By Rukmini Parthasarathy

He forgot the foundation. Three years into an economic slowdown, India Inc.'s last Budget before the New Millennium offers no answers-just assumptions. Of course, every Union Budget since 1996-97, the year industrial growth slipped sharply, has been predicated upon the assumption of a recovery. In that respect, UB 99 is no different. If Union Finance Minister Yashwant Sinha's numbers are to add up, the economy must recover to grow by 7 per cent in 1999-2000.

However, budgets cannot just presume (such) growth-they must also unveil a strategy to ensure it. Post-1991 budgets had consistently pinned their hopes on greater growth through economic reforms. Sinha's first full-fledged budget in 1998-a confused jumble of reforms, regression, and rollbacks-departed from that tradition. His second confirms that the first was no aberration.

Undoubtedly, UB 99 is a better-crafted, more consistent document. All the taxes add up (but for two), ensuring that, this time, there will be no embarrassing reversal. Better still, the resources mop-up is through across-the-board hikes, which leaves little room for the inevitable post-Budget pleas for sector specific modifications, sops, and exemptions. And postponing the task of announcing the second generation of reforms to yet another committee will minimise the strains of managing a restive, a raucous coalition.

None of this, however, amounts to a coherent growth strategy. Concurs Udayan Bose, 49, Chairman, Lazard Creditcapital: ''There is no growth model in UB 99.'' Any budget that is not driven by an underlying logic of liberalisation only rests on presumptions. BT identifies these implicit presumptions of UB 99, testing whether they can deliver the growth that Sinha blithely takes for granted.

The Budget Presumption: Fiscal Containment Is The Only Way To Achieve Growth.

Actually, the possibility of a fiscal blow-out looms large. Squeezed by falling revenue receipts and ballooning expenditure, borrowings skyrocketed in 1998-99. Shooting past the budgeted targets in the first 9 months of the year, the government's gross borrowing programme swelled to Rs 79,714 crore-a whopping 55.96 per cent increase. As a result, interest payments can be expected to consume at least 50 per cent of revenue receipts, which, in turn, will force the government to borrow more in 1999-2000. A steadily-deteriorating fiscal balance throws all macroeconomic variables out of kilter. It sucks in liquidity, intensifies upward pressures on interest and inflation rates, and drags down savings and investment growth.

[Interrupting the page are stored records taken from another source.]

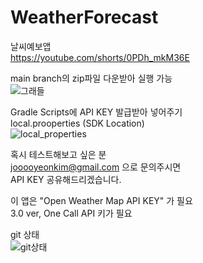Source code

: # WeatherForecast
날씨예보앱  
https://youtube.com/shorts/0PDh_mkM36E


main branch의 zip파일 다운받아 실행 가능  
![그래들](https://github.com/user-attachments/assets/34fe7a46-1ae1-4075-acdc-17e65ae66b29)  


Gradle Scripts에 API KEY 발급받아 넣어주기  
local.prooperties (SDK Location)  
![local_properties](https://github.com/user-attachments/assets/1fc1f153-029f-4844-b76c-797c35377311)  

혹시 테스트해보고 싶은 분  
jooooyeonkim@gmail.com 으로 문의주시면  
API KEY 공유해드리겠습니다.  

이 앱은 "Open Weather Map API KEY" 가 필요  
3.0 ver, One Call API 키가 필요


git 상태  
![git상태](https://github.com/user-attachments/assets/f74afad6-d021-41cb-a256-77499fe6fde7)
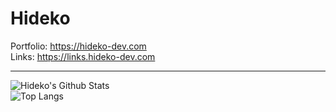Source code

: # Hideko
Portfolio: https://hideko-dev.com<br>
Links: https://links.hideko-dev.com

----
![Hideko's Github Stats](https://github-readme-stats.vercel.app/api?username=hideko-dev&show_icons=true&bg_color=00000000&border_color=313131)
<br>
![Top Langs](https://github-readme-stats.vercel.app/api/top-langs/?username=hideko-dev&layout=compact&bg_color=00000000&border_color=313131&text_bold=true)
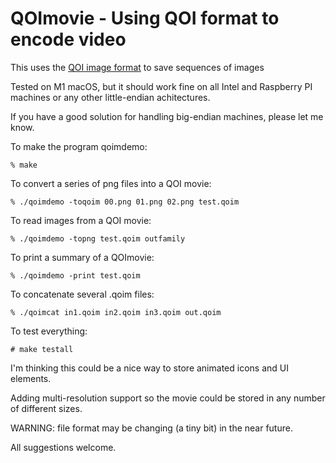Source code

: # QOImovie - Using QOI format to encode video

This uses the [QOI image format](https://github.com/phoboslab/qoi) to save sequences of images

Tested on M1 macOS, but it should work fine on all Intel and Raspberry PI machines or any other little-endian achitectures.

If you have a good solution for handling big-endian machines, please let me know.

To make the program qoimdemo:

    % make
    

To convert a series of png files into a QOI movie:

    % ./qoimdemo -toqoim 00.png 01.png 02.png test.qoim

To read images from a QOI movie:

    % ./qoimdemo -topng test.qoim outfamily
    
To print a summary of a QOImovie:
    
    % ./qoimdemo -print test.qoim
    
To concatenate several .qoim files:
    
    % ./qoimcat in1.qoim in2.qoim in3.qoim out.qoim
    
  
To test everything:

    # make testall
 
I'm thinking this could be a nice way to store animated icons and UI elements.

Adding multi-resolution support so the movie could be stored in any number of different sizes.

WARNING: file format may be changing (a tiny bit) in the near future.

All suggestions welcome.

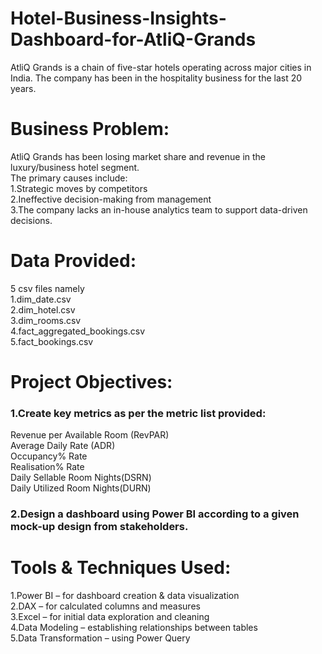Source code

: # Hotel-Business-Insights-Dashboard-for-AtliQ-Grands
AtliQ Grands is a chain of five-star hotels operating across major cities in India. The company has been in the hospitality business for the last 20 years.
# Business Problem:
AtliQ Grands has been losing market share and revenue in the luxury/business hotel segment.<br>
    The primary causes include:<br>
    1.Strategic moves by competitors<br>
    2.Ineffective decision-making from management<br>
    3.The company lacks an in-house analytics team to support data-driven decisions.
# Data Provided:
5 csv files namely<br>
     1.dim_date.csv<br>
     2.dim_hotel.csv<br>
     3.dim_rooms.csv<br>
     4.fact_aggregated_bookings.csv<br>
     5.fact_bookings.csv
# Project Objectives:
<h3>1.Create key metrics as per the metric list provided:</h3>
Revenue per Available Room (RevPAR)<br>
Average Daily Rate (ADR)<br>
Occupancy% Rate<br>
Realisation% Rate<br>
Daily Sellable Room Nights(DSRN)<br>
Daily Utilized Room Nights(DURN)<br>
<h3>2.Design a dashboard using Power BI according to a given mock-up design from stakeholders.</h3>
<h1>Tools & Techniques Used:</h1>
1.Power BI – for dashboard creation & data visualization<br>
2.DAX – for calculated columns and measures<br>
3.Excel – for initial data exploration and cleaning<br>
4.Data Modeling – establishing relationships between tables<br>
5.Data Transformation – using Power Query
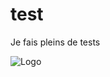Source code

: # test
Je fais pleins de tests


![Logo](https://th.bing.com/th/id/OIP.CWFkh5z8oa6dZfn5_gkKKQHaEK?rs=1&pid=ImgDetMain)
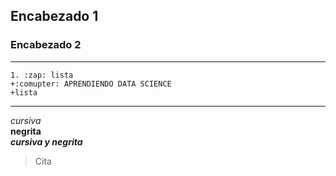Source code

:  ## Encabezado 1
 ### Encabezado 2
***
    1. :zap: lista
    +:comupter: APRENDIENDO DATA SCIENCE
    +lista
***
*cursiva*  
**negrita**  
***cursiva y negrita***  

> Cita 
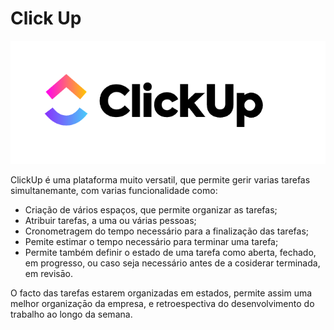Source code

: # Click Up

![](<../../.gitbook/assets/clickup (1).png>)

ClickUp é uma plataforma muito versatil, que permite gerir varias tarefas simultanemante, com varias funcionalidade como:

* Criação de vários espaços, que permite organizar as tarefas;&#x20;
* Atribuir tarefas, a uma ou várias pessoas;&#x20;
* Cronometragem do tempo necessário para a finalização das tarefas;&#x20;
* Pemite estimar o tempo necessário para terminar uma tarefa;
* Permite também definir o estado de uma tarefa como aberta, fechado, em progresso, ou caso seja necessário antes de a cosiderar terminada, em revisāo.

O facto das tarefas estarem organizadas em estados, permite assim uma melhor organizaçāo da empresa, e retroespectiva do desenvolvimento do trabalho ao longo da semana.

To its credit, UB 99 attempts to break out of this vicious cycle. Indeed, fiscal consolidation is accorded top priority in Sinha's 6-point strategic agenda. Agrees S.L Rao, 63, Chairman, Central Electricity Regulatory Commission: ''Deficit-reduction has been made a strategic objective, conveying a clear sense of urgency on the fiscal situation.'' Already, monetary policy has factored in a possible fiscal improvement. Repurchase rates have been slashed by 200 basis points, the Cash Reserve Ratio has been trimmed by half a percentage point, and bank rates have been cut by 100 basis points-all signalling interest rate reductions. Estimates Surjit Bhalla, 49, President, Oxus Research: ''Every 100 basis point reduction in interest rates can pare the fiscal deficit by Rs 10,000 crore.''

Sure, Sinha has projected a sharp reduction in the fiscal deficit from 6.50 per cent of Gross Domestic Product (GDP) in 1998-99 to 4 per cent in 1999-2000. But, what is good for the Budget is not good for the economy. Much of this is a pure accounting gain since the GDP numbers have gone up because the base-year has been forwarded to 1993-94 while the deficit numbers have fallen because small savings collections have been excluded. Naturally, the ratio will head south. If the impact of the base-year revision is factored in, the fiscal correction shrinks to 0.50 percentage points. And if small savings collections are added back, the difference is further whittled down to 0.10 percentage points of GDP. In effect, Sinha has not budgeted for a fiscal correction at all. Period.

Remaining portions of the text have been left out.